YOUR TASK ▸ Copy all lines of the listing that include the string "选择一个路径".

DATA FOR PROCESSING ▸
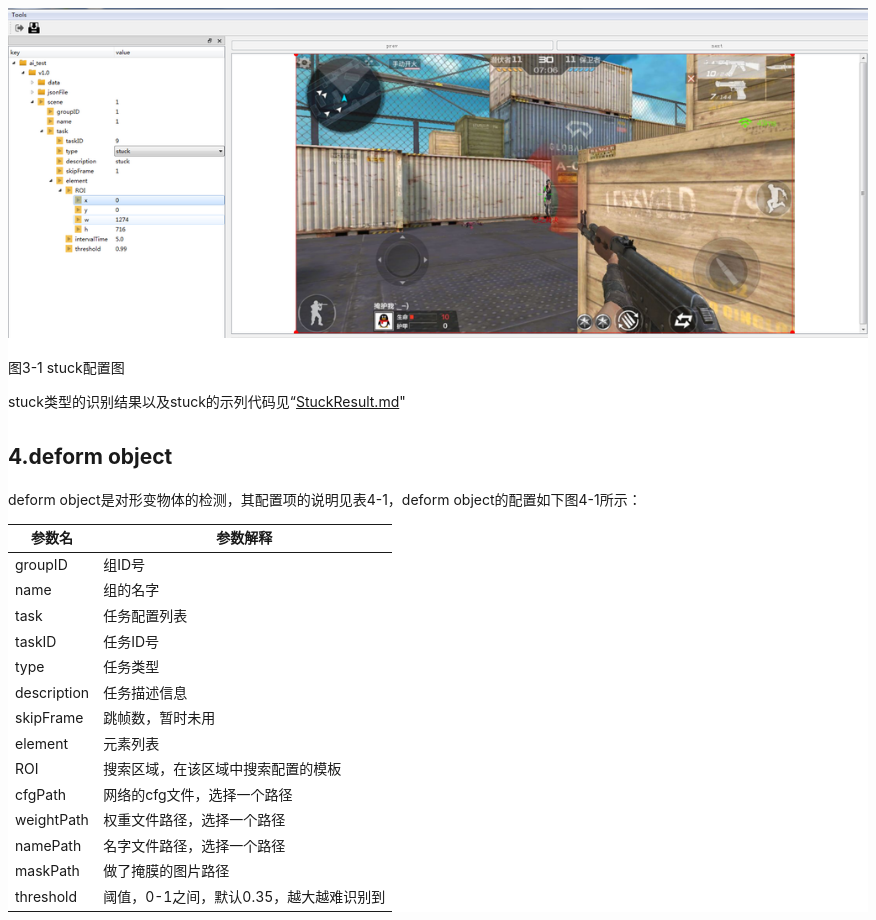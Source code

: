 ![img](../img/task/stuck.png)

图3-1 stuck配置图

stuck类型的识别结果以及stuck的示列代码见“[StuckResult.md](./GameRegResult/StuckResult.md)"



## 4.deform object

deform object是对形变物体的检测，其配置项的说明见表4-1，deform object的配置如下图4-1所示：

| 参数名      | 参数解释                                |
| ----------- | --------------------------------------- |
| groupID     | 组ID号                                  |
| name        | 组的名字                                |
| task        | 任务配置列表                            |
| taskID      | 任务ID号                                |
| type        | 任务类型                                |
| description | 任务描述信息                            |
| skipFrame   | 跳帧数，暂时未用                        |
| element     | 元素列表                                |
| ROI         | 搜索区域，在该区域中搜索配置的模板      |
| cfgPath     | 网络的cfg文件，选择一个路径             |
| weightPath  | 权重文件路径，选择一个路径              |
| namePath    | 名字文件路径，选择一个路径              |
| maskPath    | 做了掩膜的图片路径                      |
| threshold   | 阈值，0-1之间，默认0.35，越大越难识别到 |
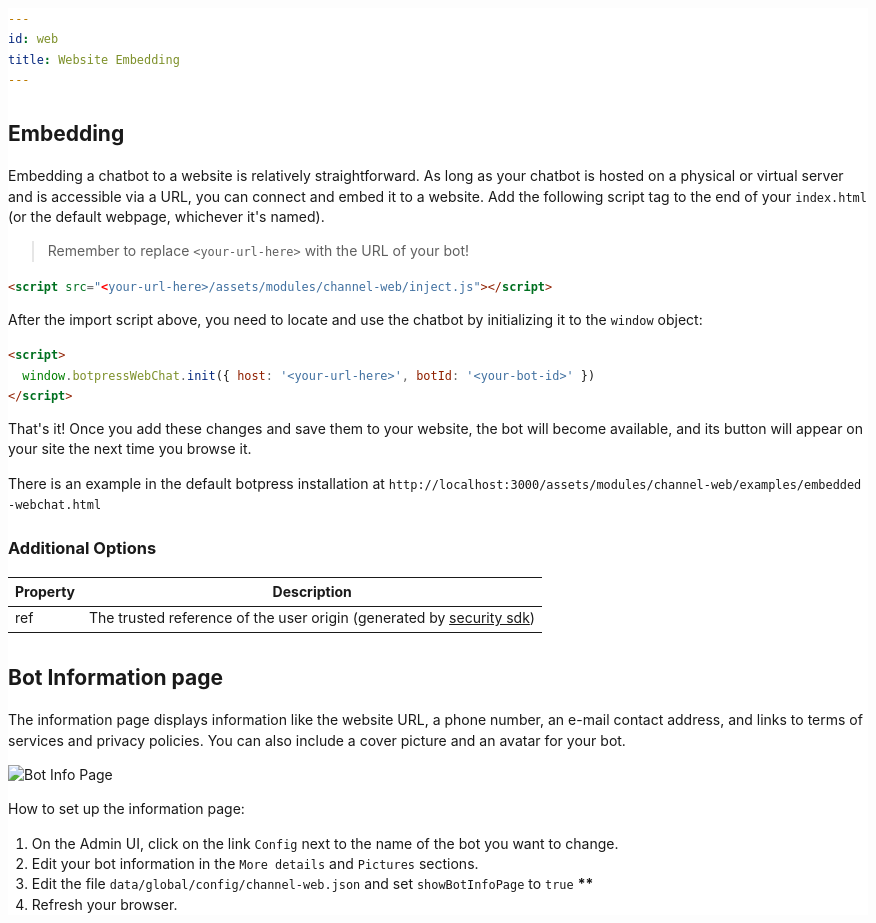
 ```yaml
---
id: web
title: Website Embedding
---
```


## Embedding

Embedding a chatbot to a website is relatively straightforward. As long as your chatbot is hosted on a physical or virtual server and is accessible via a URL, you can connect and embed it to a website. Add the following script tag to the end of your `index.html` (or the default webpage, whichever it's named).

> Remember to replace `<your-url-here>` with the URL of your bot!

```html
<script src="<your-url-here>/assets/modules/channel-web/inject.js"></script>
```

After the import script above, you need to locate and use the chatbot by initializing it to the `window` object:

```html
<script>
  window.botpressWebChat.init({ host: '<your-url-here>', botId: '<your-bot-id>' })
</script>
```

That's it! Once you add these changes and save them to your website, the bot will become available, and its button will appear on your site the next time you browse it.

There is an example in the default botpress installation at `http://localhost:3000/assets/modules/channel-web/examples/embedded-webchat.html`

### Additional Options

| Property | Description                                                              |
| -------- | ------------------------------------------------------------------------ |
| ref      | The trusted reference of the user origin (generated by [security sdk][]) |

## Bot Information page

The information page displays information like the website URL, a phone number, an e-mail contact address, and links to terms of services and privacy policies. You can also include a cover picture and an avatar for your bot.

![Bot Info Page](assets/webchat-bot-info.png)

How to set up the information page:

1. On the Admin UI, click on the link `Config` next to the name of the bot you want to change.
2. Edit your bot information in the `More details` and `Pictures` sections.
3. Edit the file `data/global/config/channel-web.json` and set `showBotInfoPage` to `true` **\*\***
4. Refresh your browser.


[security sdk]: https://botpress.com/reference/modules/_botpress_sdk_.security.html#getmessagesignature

ANSWER FOR THE TASK ▸
| cfgPath     | 网络的cfg文件，选择一个路径             |
| weightPath  | 权重文件路径，选择一个路径              |
| namePath    | 名字文件路径，选择一个路径              |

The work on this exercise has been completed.